[Data extracted from a collection]
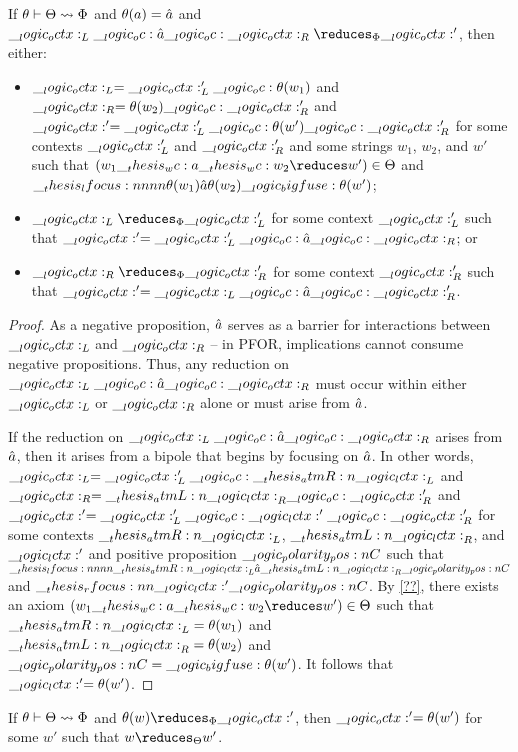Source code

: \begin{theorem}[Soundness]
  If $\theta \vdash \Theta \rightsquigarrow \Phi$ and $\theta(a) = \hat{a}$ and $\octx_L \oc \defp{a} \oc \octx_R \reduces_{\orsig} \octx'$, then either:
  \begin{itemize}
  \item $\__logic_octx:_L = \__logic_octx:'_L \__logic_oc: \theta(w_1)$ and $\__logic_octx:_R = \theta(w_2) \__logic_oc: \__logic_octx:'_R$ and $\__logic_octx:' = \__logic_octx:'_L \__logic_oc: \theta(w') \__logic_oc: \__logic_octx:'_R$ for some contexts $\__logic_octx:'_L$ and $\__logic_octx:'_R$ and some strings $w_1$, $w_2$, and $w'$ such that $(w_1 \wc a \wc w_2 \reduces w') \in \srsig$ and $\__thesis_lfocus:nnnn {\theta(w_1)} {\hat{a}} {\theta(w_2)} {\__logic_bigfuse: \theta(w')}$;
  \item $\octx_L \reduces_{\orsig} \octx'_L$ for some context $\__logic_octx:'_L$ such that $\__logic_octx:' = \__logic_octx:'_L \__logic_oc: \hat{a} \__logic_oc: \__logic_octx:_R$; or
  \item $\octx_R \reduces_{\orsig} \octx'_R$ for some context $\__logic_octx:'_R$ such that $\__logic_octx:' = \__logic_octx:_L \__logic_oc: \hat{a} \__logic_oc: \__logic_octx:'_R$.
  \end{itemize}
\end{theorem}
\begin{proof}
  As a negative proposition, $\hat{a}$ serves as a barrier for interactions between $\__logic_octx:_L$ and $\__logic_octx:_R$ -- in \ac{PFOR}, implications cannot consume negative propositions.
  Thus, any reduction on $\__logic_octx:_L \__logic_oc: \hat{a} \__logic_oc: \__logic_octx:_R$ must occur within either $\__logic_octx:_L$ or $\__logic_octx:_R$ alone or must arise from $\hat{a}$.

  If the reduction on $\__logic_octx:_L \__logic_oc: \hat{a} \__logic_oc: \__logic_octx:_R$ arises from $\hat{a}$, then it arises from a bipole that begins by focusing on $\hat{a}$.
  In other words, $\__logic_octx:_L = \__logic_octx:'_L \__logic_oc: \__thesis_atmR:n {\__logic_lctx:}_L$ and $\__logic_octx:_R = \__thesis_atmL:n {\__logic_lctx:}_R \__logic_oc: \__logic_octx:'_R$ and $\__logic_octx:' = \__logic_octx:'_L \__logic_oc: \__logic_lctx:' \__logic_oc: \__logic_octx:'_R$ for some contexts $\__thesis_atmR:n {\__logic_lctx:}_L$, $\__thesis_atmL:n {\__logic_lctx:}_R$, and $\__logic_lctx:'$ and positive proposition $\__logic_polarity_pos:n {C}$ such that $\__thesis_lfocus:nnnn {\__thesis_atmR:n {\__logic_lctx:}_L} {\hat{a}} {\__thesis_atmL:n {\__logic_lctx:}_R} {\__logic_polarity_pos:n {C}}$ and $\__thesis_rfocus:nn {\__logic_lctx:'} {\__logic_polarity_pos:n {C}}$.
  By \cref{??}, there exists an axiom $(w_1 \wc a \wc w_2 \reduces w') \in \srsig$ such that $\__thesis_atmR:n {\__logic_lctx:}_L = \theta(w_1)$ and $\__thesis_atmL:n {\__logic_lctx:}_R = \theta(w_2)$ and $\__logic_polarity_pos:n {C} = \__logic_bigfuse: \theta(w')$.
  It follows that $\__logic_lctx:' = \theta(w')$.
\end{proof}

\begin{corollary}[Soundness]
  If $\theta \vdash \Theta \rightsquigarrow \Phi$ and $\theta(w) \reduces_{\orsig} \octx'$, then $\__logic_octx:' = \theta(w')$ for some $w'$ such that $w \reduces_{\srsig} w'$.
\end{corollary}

TASK STATEMENT:
Exactly as they appear, write out the lines from the one containing "If $\theta \vdash \Theta \rightsquigarrow \Phi$ and $\theta(w)" through the final line of the entries above, both included.

ANSWER BELOW:
  If $\theta \vdash \Theta \rightsquigarrow \Phi$ and $\theta(w) \reduces_{\orsig} \octx'$, then $\__logic_octx:' = \theta(w')$ for some $w'$ such that $w \reduces_{\srsig} w'$.
\end{corollary}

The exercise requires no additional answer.